Headline writers were amused. “Gene Swap Turns Lecherous Mice Into Devoted Mates,” The Ottawa Citizen declared. The Fort Worth Star-Telegram: “Genetic Science Makes Mice More Romantic.” The Independent in London: “‘Perfect Husband’ Gene Discovered.”
Professor Young followed up with other prairie vole studies that focused on oxytocin, a hormone that stimulates contractions during childbirth and is involved in the bonding between mothers and newborns.
“Because we knew that oxytocin was involved in mother-infant bonding, we explored whether oxytocin might be involved in this partner bonding,” he said in an interview with the Australian Broadcasting Corporation in 2019.
It was.
“If you take two prairie voles, a male and a female, put them together, and this time you don’t let them mate and you just give them a little bit of oxytocin, they will bond,” Professor Young said. “So that was our first set of experiments to show that oxytocin was involved in things other than maternal bonding.”
He also injected female prairie voles with a drug that blocks oxytocin, which made them temporarily polygamous.
“Love doesn’t really fly in and out,” Professor Young wrote in “The Chemistry Between Us: Love, Sex and the Science of Attraction” (2012, with Brian Alexander). “The complex behaviors surrounding these emotions are driven by a few molecules in our brains. It’s these molecules, acting on defined neural circuits, that so powerfully influence some of the biggest, most life-changing decisions we’ll ever make.”
Professor Young always cautioned that prairie voles weren’t humans (obviously). But in the same way that mouse studies have led to medical breakthroughs, he thought his research with prairie voles had intriguing implications.
“Perhaps genetic tests for the suitability of potential partners will one day become available, the results of which could accompany, and even override, our gut instincts in selecting the perfect partner,” Professor Young wrote in Nature. He added, “Drugs that manipulate brain systems at whim to enhance or diminish our love for another may not be far away.”
In recent years, Professor Young was exploring whether increasing oxytocin in certain conditions would help children with autism who struggle in social interactions.
Larry James Young was born on June 16, 1967, in Sylvester, a rural town in southwest Georgia.

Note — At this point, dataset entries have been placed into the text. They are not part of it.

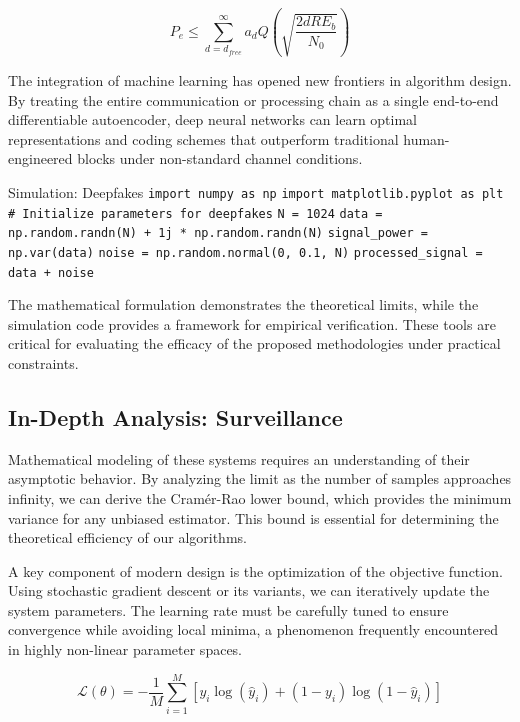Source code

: \begin{equation}
    P_e \leq \sum_{d=d_{free}}^{\infty} a_d Q\left(\sqrt{\frac{2 d R E_b}{N_0}}\right)
\end{equation}

The integration of machine learning has opened new frontiers in algorithm design. By treating the entire communication or processing chain as a single end-to-end differentiable autoencoder, deep neural networks can learn optimal representations and coding schemes that outperform traditional human-engineered blocks under non-standard channel conditions.

\begin{pythonbox}{Simulation: Deepfakes}
\texttt{import numpy as np}
\texttt{import matplotlib.pyplot as plt}
\texttt{}
\texttt{\# Initialize parameters for deepfakes}
\texttt{N = 1024}
\texttt{data = np.random.randn(N) + 1j * np.random.randn(N)}
\texttt{signal\_power = np.var(data)}
\texttt{noise = np.random.normal(0, 0.1, N)}
\texttt{processed\_signal = data + noise}
\end{pythonbox}

\vspace{0.5cm}
The mathematical formulation demonstrates the theoretical limits, while the simulation code provides a framework for empirical verification. These tools are critical for evaluating the efficacy of the proposed methodologies under practical constraints.


\subsection{In-Depth Analysis: Surveillance}
Mathematical modeling of these systems requires an understanding of their asymptotic behavior. By analyzing the limit as the number of samples approaches infinity, we can derive the Cramér-Rao lower bound, which provides the minimum variance for any unbiased estimator. This bound is essential for determining the theoretical efficiency of our algorithms.

A key component of modern design is the optimization of the objective function. Using stochastic gradient descent or its variants, we can iteratively update the system parameters. The learning rate must be carefully tuned to ensure convergence while avoiding local minima, a phenomenon frequently encountered in highly non-linear parameter spaces.

\begin{equation}
    \mathcal{L}(\theta) = -\frac{1}{M} \sum_{i=1}^{M} \left[ y_i \log(\hat{y}_i) + (1-y_i)\log(1-\hat{y}_i) \right]
\end{equation}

His father, James Young, and his mother, Margaret (Giddens) Young, were peanut farmers.
As a child, he had a cow named Bessie.
“It was a really rural lifestyle,” Ms. Murphy said. “His aspiration was to go work at the gas station down the street and become a manager.”

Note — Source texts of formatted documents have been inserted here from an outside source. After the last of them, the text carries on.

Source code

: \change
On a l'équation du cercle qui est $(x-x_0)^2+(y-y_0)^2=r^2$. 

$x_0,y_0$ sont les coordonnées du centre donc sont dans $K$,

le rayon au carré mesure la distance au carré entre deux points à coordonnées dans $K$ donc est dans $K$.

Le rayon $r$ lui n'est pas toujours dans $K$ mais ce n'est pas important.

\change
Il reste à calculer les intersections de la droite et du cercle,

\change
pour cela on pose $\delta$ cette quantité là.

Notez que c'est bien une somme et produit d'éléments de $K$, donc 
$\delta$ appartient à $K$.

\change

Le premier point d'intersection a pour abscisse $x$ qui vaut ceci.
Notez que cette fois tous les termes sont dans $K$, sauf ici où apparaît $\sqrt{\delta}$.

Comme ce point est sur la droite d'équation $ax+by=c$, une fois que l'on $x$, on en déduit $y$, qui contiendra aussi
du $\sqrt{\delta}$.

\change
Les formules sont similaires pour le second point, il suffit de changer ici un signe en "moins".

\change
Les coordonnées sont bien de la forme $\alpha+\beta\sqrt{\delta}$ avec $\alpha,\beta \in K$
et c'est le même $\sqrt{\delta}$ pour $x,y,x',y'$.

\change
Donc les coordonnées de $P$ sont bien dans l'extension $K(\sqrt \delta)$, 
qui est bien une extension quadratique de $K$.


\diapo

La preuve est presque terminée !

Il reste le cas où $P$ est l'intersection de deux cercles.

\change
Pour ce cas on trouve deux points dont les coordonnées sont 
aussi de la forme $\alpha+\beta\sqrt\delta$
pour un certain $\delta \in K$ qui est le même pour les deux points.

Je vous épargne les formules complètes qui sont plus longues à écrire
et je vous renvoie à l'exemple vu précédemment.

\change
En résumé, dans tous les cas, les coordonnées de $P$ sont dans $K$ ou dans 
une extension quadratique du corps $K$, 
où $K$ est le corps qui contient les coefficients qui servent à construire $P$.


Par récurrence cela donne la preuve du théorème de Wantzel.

He attended the University of Georgia on a Pell Grant with plans to become a veterinarian. One day, in biochemistry class, he dissected a fruit fly.
“And that’s when he fell in love with genetics and just wanted to figure out the genetic basis of behavior,” Ms. Murphy said. “That’s what drove him the rest of his life.”
After graduating in 1989 with a degree in biochemistry, he received a Ph.D. in zoology from the University of Texas at Austin in 1994, and then took a postdoctoral position at Emory. He never left the university, eventually becoming division chief of behavioral neuroscience and psychiatric disorders at the Emory National Primate Research Center.
Professor Young married Michelle Willingham in 1985; they later divorced. He married Ms. Murphy in 2002. She is a neuroscientist at Georgia State University in Atlanta.
In addition to his wife, he is survived by three daughters from his first marriage, Leigh Anna, Olivia and Savannah Young; two stepsons, Jack and Sam Murphy; a brother, Terry Young; and two sisters, Marcia Young-Whitacre and Robyn Hicks.
Around Emory’s campus, Professor Young was also known as the Love Doctor. He was popular on Valentine’s Day — not just with Ms. Murphy. Reporters around the world would ask him to explain the chemistry of romance.
One day, he said, there might even be a drug that would increase the urge to fall in love.
“It would be completely unethical to give the drug to someone else,” he told The New York Times, “but if you’re in a marriage and want to maintain that relationship, you might take a little booster shot yourself every now and then.”